Bing Nan, Hoeschele Ina
Virginia Bioinformatics Institute and Department of Statistics, Virginia Polytechnic Institute and State University, Blacksburg, 24061-0477, USA.
Genetics. 2005 Jun;170(2):533-42. doi: 10.1534/genetics.105.041103. Epub 2005 Mar 21.
Genetic analysis of gene expression in a segregating population, which is expression profiled and genotyped at DNA markers throughout the genome, can reveal regulatory networks of polymorphic genes. We propose an analysis strategy with several steps: (1) genome-wide QTL analysis of all expression profiles to identify eQTL confidence regions, followed by fine mapping of identified eQTL; (2) identification of regulatory candidate genes in each eQTL region; (3) correlation analysis of the expression profiles of the candidates in any eQTL region with the gene affected by the eQTL to reduce the number of candidates; (4) drawing directional links from retained regulatory candidate genes to genes affected by the eQTL and joining links to form networks; and (5) statistical validation and refinement of the inferred network structure.
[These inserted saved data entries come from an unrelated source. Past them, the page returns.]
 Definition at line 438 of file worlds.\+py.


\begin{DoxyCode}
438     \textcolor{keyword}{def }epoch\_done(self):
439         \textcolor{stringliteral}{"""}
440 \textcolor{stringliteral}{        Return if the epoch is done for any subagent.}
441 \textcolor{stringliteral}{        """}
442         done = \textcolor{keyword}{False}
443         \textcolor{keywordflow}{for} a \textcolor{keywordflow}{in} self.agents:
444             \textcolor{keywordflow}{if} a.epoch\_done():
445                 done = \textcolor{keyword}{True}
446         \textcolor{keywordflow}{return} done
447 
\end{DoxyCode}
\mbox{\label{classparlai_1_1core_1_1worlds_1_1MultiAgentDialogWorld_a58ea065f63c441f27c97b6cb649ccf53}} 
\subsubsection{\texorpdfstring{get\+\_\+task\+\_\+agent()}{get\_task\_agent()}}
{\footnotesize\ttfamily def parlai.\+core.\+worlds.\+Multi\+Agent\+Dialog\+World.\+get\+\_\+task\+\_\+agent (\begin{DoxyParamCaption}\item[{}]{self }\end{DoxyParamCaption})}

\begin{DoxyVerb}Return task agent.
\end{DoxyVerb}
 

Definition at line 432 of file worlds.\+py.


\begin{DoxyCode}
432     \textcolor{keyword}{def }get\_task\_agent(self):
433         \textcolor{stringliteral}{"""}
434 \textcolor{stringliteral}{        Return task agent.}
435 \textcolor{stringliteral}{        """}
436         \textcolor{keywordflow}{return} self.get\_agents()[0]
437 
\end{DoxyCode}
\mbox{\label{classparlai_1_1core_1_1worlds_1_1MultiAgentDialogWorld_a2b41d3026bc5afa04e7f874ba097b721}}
Here, we apply an initial implementation of this strategy to a segregating yeast population. In 65, 7, and 28% of the identified eQTL regions, a single candidate regulatory gene, no gene, or more than one gene was retained in step 3, respectively. Overall, 768 putative regulatory links were retained, 331 of which are the strongest candidate links, as they were retained in the expression correlation analysis and were located within or near an eQTL subregion identified by a multimarker analysis separating multiple linked QTL. One or several biological processes were statistically significantly overrepresented in independent network structures or in highly interconnected subnetworks. Most of the transcription factors found in the inferred network had a putative regulatory link to only one other gene or exhibited cis-regulation.
对一个分离群体中的基因表达进行遗传分析,该群体在整个基因组的DNA标记处进行表达谱分析和基因分型,可以揭示多态基因的调控网络。我们提出了一个包含几个步骤的分析策略:(1)对所有表达谱进行全基因组QTL分析,以识别eQTL置信区域,随后对已识别的eQTL进行精细定位;(2)在每个eQTL区域识别调控候选基因;(3)对任何eQTL区域中候选基因的表达谱与受该eQTL影响的基因进行相关性分析,以减少候选基因的数量;(4)从保留的调控候选基因到受eQTL影响的基因绘制定向链接,并连接链接以形成网络;以及(5)对推断的网络结构进行统计验证和优化。在此,我们将该策略的初步实施方案应用于一个分离的酵母群体。在已识别的eQTL区域中,分别有65%、7%和28%的区域在步骤3中保留了单个候选调控基因、无基因或多个基因。总体而言,保留了768个假定的调控链接,其中331个是最强的候选链接,因为它们在表达相关性分析中被保留,并且位于通过分离多个连锁QTL的多标记分析确定的eQTL子区域内或附近。在独立的网络结构或高度互连的子网络中,有一个或几个生物学过程在统计学上有显著的过度富集。在推断的网络中发现的大多数转录因子与仅一个其他基因有假定的调控链接,或表现出顺式调控。